Hoy Baroja es un burgués madrileño con una faz dulce de fraile y una sonrisa tibia e indulgente que parece absolverle de todos sus pecados. Tiene dos gatos como buen solterón y anda a la caza de aventuras ochocentistas y de litografías de cuando Riego.
La vida ha ido limando las aristas de su alma y ha perdido la acritud del noventa y ocho. Cuando estuve con él hace tres meses hablamos de Pamplona, de la que el falta hace más de quince años. A Baroja le hablan hoy sus amigos (Huarte, Azcona, Juaristi) de una Pamplona de la que él falta hace más que Corbusier. Es la ciudad que más ha progresado en pocos años... También me dicen que León...
Pero Baroja ya no se acuerda nada de la Milagritos
Tudela, dieciséis de enero de 1934

sábado, 6 de junio de 2020

El Recodo y... la Peñica (Pío Baroja)

Carlos Amat 1920-29 Río de los Quintos desde la curva que va a Alemanes
El caballico señala el posible sitio de baños de los quintos ((AGN))
La estancia de Pío Baroja en Pamplona -desde los 9 a los 14 años, entre 1881 y 1886- fue horrorosa: 5 años de lucha constante -sin bajar la guardia- por la supervivencia, en el Colegio Huarte
Curso 1881-82. Colegio Huarte. Baroja con el nº 1.
T
odos con boina. Yo diría que la mayoría, roja
Encima le afectó sobremanera -a esas edades- la ejecución de Toribio Eguía, viejo conocido de este blog. No es de extrañar que guardara un mal recuerdo. 
Sin embargo, en ‘Silvestre Paradox’ cuenta recuerdos muy agradables... e imborrables, diría yo:
«Se reunía con los chicos más granujas del pueblo; sus diversiones favoritas eran apagar faroles, envenenar lagartijas con tabaco para que tocasen el tambor; correr por entre los antiguos cañones que estaban emplazados en la muralla, en un sitio llamado el Redín, y jugar al palmo, a las chapas y al marro en la plaza del Castillo. 
En verano era una delicia bañarse en el Arga, en la Peñica, lugar adonde concurrían los aprendices en el arte de la natación, o en el Recodo, punto reservado para los maestros en tan arriesgado ejercicio».
Árbol del cuco (1860ca), al fondo San Lorenzo
Cuando se ha intentado reconstruir la vida en Pamplona de Baroja chaval, se ha logrado en todos los aspectos:
-Sabemos que vivió en la calle Nueva 30-2º (desde donde vio horrorizado pasar a Toribio Eguía, camino de su ejecución a garrote vil en la Vuelta del Castillo)
-Sabemos (y tenemos fotos) que estudió en el Colegio Huarte, en la "Casa del Patio" de la Bajada San Agustín (hoy Bajada Javier)
-Que se subía a jugar al árbol del Cuco, junto a San Lorenzo...
-Sabemos dónde está el Recodo, "punto reservado para los maestros en tan arriesgado ejercicio (arte de nadar)"

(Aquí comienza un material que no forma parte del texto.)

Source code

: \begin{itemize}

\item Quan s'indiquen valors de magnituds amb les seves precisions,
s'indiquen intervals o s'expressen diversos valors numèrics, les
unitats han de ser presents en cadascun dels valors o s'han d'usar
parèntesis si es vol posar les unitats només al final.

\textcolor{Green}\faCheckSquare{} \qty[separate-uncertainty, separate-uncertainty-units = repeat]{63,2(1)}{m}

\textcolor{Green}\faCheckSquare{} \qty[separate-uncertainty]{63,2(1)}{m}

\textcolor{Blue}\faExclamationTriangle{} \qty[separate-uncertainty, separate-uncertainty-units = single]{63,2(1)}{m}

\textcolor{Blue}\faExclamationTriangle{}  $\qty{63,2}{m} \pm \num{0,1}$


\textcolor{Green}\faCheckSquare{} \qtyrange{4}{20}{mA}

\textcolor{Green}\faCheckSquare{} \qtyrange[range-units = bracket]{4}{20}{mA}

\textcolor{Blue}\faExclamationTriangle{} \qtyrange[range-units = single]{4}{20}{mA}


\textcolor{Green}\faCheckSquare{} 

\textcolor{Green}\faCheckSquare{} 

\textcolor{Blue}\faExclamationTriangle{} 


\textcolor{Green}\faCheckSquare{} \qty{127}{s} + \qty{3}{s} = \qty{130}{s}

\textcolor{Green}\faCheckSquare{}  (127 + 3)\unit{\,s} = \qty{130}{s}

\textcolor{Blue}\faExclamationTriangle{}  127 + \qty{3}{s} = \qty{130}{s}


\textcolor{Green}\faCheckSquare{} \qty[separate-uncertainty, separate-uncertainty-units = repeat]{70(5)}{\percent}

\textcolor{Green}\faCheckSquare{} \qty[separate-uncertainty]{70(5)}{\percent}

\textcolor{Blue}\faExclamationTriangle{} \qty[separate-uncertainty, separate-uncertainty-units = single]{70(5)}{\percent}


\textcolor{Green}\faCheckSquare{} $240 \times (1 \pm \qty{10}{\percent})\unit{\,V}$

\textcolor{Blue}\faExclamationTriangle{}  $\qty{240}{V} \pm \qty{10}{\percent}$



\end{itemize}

Pero, de siempre, se nos ha resistido la ubicación de ese paraje donde "concurrían los aprendices en el arte de la natación": la Peñica.
El propio Arazuri que se preguntó (y respondió) dónde se bañaban nuestros padres y abuelos, lamenta esta carencia:
"Pío Baroja cuenta que lo hacían en la Peñica (no he podido localizar su situación) y en el Recodo (situado debajo de la Ripa de Beloso), lugar muy peligroso del que todos los años sacaban varios ahogados." 
Berasáin 1915ca  el Recodo y tejería (AGN)
Ayer, mi amigo Iñaki dio con ese pasaje de Baroja y me mandó un wasap preguntándome si tenía localizados la Peñica y el Recodo. Le dije -como Arazuri- que el Recodo sí, pero la Peñica todavía no.
-Y ¿a qué esperas?- me dije. Me piqué y me puse manos a la obra.
Y en la hemeroteca de DN conseguí un primer hallazgo:
Amat 1920ca Molino Ciganda a través del
 ojo del puente de la Magdalena (
Río arriba)
21/07/1961 Medio siglo atrás (1911) Apretó el calor con gran fuerza... Habían comenzado los baños de los soldados de esta guarnición en el sitio acostumbrado del río Arga y punto denominado "Peñica de la Magdalena". 
"Sitio acostumbrado"... De siempre los soldados se han bañado aguas abajo de la Presa y Molino de Ciganda, en la margen izquierda, hasta el punto de que ese tramo del río -desde la presa hasta la curva que lleva al Río Alemanes- se ha denominado Río de los Quintos. ¿La Peñica era un sitio distinto o una parte concreta del Río de los Quintos? Si a esa frase le quitáramos la "y", no habría duda. Pero...¡ahí estaba la puñetera "y"!
Así que había que seguir investigando. Aunque, al menos, ya sabíamos que la Peñica estaba en la Magdalena.
Entonces, como en la hemeroteca de DN ya no encontraba más, me pasé a la Prensa Histórica. Escribí en el buscador "Peñica de la Magdalena" y esto fue lo que salió:
Cada vez me inclino más por la margen derecha 
(a nuestra izda) como zona de baño
Eco de Navarra 16.08.1910
"Desde hoy las fuerzas de esta guarnición tomarán baños de río en el sitio conocido con el nombre de la «Peñica de la Magdalena» al lado del molino de Ciganda. En la Orden de la plaza de ayer se dan instrucciones acertadísimas para evitar desgracias".
Así pues, la Peñica es una zona concreta del Río de los Quintos (ver actualización). No sé si es en la habitual margen izquierda de los soldados o enfrente. Supongo que en la izquierda. "La Peñica" podría ser, incluso, en los años del chaval Pío, el nombre habitual de lo que luego se llamó "Río de los Quintos". Vamos, que esa "y" se podría quitar. Pero eso lo seguiremos investigando.
Actualización: A partir de 1911, ya no aparece jamás "la Peñica" de Baroja en la prensa. Por otra parte, "Río de los Quintos" no aparece jamás antes de 1913. Y lo hace 19 veces en DN, después de esa fecha. Blanco y en botella: entre 1911 y 1913, en la prensa, Río de los Quintos sustituyó a la Peñica. Y la denominación "la Peñica" del chaval Pío Baroja dejó de usarse, hasta el punto de que Arazuri, el mayor conocedor de la Pamplona de antaño, desconocía su ubicación.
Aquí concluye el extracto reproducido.